Spring 63: preserves

Most beloved Zann,

I didn’t sleep well. I didn’t dream; I just kept waking up. Which makes sense because of all the sleep I had had the day before. And when I woke I was sore and muzzy and in low spirits. But things did seem mostly normal other than that.

Wande and Jhus had already left by the time I woke. Wande had left some breakfast for me in the cold bin. Jaunelle preserves on the good bread. I ate that and bathed and dressed–and shaved!–and plotted out what to do today. I still wanted to track down Srix.

If Srix wasn’t working for Nangolt anymore, there was only one place I could go to look for him. And, like most sensible humans, I didn’t want to go there. It was the temple of Valx, out on Birch Spit. I trotted over to Enjar’s Street and caught a longcoach going that way.

So here’s the explanation of Srix and why he’s like that. He made me listen to it once and this is the part I couldn’t avoid paying attention to. A long time ago, the Crideon lands were ruled by the Vafelig family. Then the king died, whatever his name was. And he didn’t leave any heirs. So they had to have a grand council to decide who got to be king next. There were other Vafeligs around, but they weren’t closely related enough to the king to have a very good claim. Other families, because of intermarriages and whatnot, also had candidates with good claims. Eventually, and to hear Srix tell it there was a lot of sexy bribery and other kinds of corruption involved, the council settled on Ponesh, the first Talistag king.

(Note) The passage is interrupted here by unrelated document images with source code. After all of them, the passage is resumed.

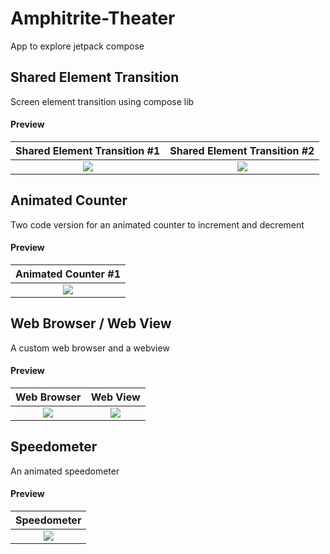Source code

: # Amphitrite-Theater

App to explore jetpack compose 

## Shared Element Transition
    
   Screen element transition using compose lib
   
#### Preview


|    Shared Element Transition #1     |    Shared Element Transition #2     |
|:-----------------------------------:|:-----------------------------------:|
| <img src="images/amphitrite_1.png"> | <img src="images/amphitrite_2.png"> |

## Animated Counter

Two code version for an animated counter to increment and decrement

#### Preview


|         Animated Counter #1         |         
|:-----------------------------------:|
| <img src="images/amphitrite_3.png"> |

## Web Browser / Web View

A custom web browser and a webview

#### Preview


|             Web Browser             |              Web View               |
|:-----------------------------------:|:-----------------------------------:|
| <img src="images/amphitrite_4.png"> | <img src="images/amphitrite_5.png"> |

## Speedometer

An animated speedometer

#### Preview


|             Speedometer             |         
|:-----------------------------------:|
| <img src="images/amphitrite_6.png"> |
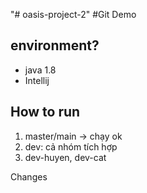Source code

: "# oasis-project-2" 
#Git Demo
## environment?
- java 1.8
- Intellij
## How to run
1. master/main -> chạy ok
2. dev: cả nhóm tích hợp
3. dev-huyen, dev-cat



Changes

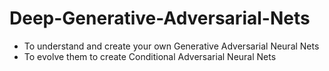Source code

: # Deep-Generative-Adversarial-Nets
- To	understand	and	create	your	own	Generative	Adversarial	Neural	Nets
- To	evolve	them	to	create	Conditional	Adversarial	Neural	Nets
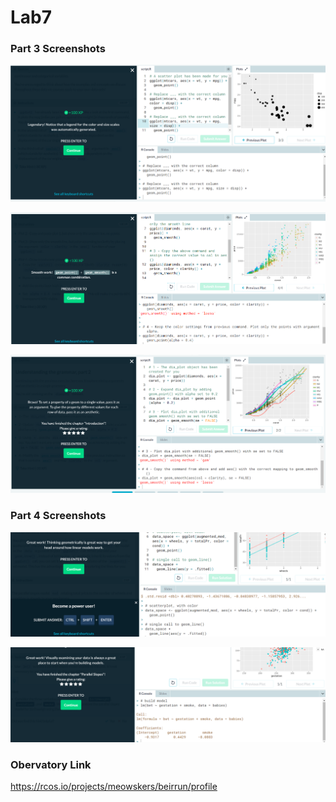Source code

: # Lab7

### Part 3 Screenshots
![](/images/ggplot1.PNG)

![](/images/ggplot2.PNG)

![](/images/ggplot3.PNG)

### Part 4 Screenshots
![](/images/ggplot4.PNG)

![](/images/ggplot5.PNG)

### Obervatory Link
https://rcos.io/projects/meowskers/beirrun/profile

But the Vafeligs weren’t happy, and didn’t just go away. They might have started a war to take the throne back, but they didn’t have enough support. So they started a religion. The remaining Vafeligs, and their few loyal supporters, became worshippers of Valx, the Lord of Rightful Rule. The god of being in charge by birthright, essentially. And since then they’ve been a fringe presence in Crideon society, trying to win as many people as possible over to the idea that the Vafeligs should be in charge because their piss has just the right smell to it, or something. Unsuccessfully, of course; nobody else has the slightest amount of time for them. Valx isn’t even a real god! You put his shrine in a fountainroom, it doesn’t glow no matter how many offerings you make to him.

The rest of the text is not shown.